From The Course Books

Jump to: navigation, search

Horizon is a novel from the Course Books Cannon that deals with events outside the Course Books story arc. The story is set on a distant Flat Dimension on the edge of the Known Worlds. It is also implied that this dimension may include the land of Rowen.

Within the book lots of dates and times are speculated on, however being outside the Known Worlds the characters do not have access to the Alliance Calender and are ultimately unsure of the events of the distant past.

In the timeline established by the Course Books, Horizon takes place during the Fifth Age. The 'conflagration' spoken of during the story is of course the Mage Wars; the Upheaval was a violent earthen wave.

The backstory not mentioned in the book works out like so: the Oncar race mentioned in the book were the Oncar Empire, that existed during the middle Dynastic Period of the Mage Wars.

The Oncar had discovered Iname ruins under their land, and were close to unlocking the secret of the Straw Men. This had given them access to powerful magic that made them quite a force to be reconed with in those days. It was well-known at the time that the Oncar were searching for ancient weapons of some sort, and that they were close. Using what they found in the Iname and Straw Man ruins, the Oncor were on the verge of discovering the massive fleet of buried SkyShips the Straw Men had built.

With this fleet, the Oncar could easily have conquered the Known Worlds, so rather than risk them finding the weapons, the much larger, much meaner Marcon Alliance simply sent a massive earthen-wave spell at the Oncar Empire.

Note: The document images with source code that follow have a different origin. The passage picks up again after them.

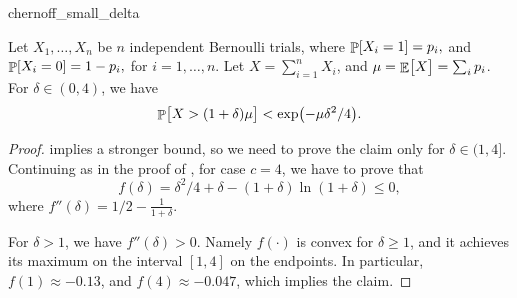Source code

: \begin{fragment}{chernoff_small_delta}
    \begin{lemma}
        Let $X_1, \ldots, X_n$ be $n$ independent Bernoulli trials, where
        \begin{math}
            \Prob{  X_i = 1 } =p_i,
        \end{math}
        and
        \begin{math}
            \Prob{  X_i = 0 } =1- p_i,
        \end{math}
        for $i=1,\ldots, n$.  Let $X = \sum_{i=1}^{n} X_i$, and
        $\mu = \Ex{\bigl. X} = \sum_i p_i$.  For $\delta \in (0,4)$, we have
        \begin{equation*}
            \Prob{ \bigl. X > (1+\delta)\mu } < \exp \pth{-\mu \delta^2 /
               4}.
        \end{equation*}
    \end{lemma}
\end{fragment}
\begin{proof}
     implies a stronger bound, so we
    need to prove the claim only for $\delta \in (1,4]$.
    Continuing as in the proof of ,
    for case $c=4$, we have to prove that
    \begin{equation*}
        f(\delta) = \delta^2/4 + \delta -(1+\delta) \ln(1+\delta)
        \leq 0,
    \end{equation*}
    where
    \begin{math}
        f''(\delta) = 1/2 - \frac{1}{1+\delta}.
    \end{math}

    For $\delta > 1$, we have $f''(\delta) > 0$. Namely $f(\cdot)$ is
    convex for $\delta \geq 1$, and it achieves its maximum on the
    interval $[1,4]$ on the endpoints. In particular,
    $f(1)\approx -0.13$, and $f(4) \approx -0.047$, which implies the
    claim.
\end{proof}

The attack caused massive tectonic shifts that turned the relatively flat Oncar Empire into a treacherous world of high mountains and deep valleys, and also killed most of the Oncarins straight up. The few that survived went through a lengthy Age of Darkness and didn't get around to recording their history until the Second Age, by which time basically everything about the Oncar had been forgotten.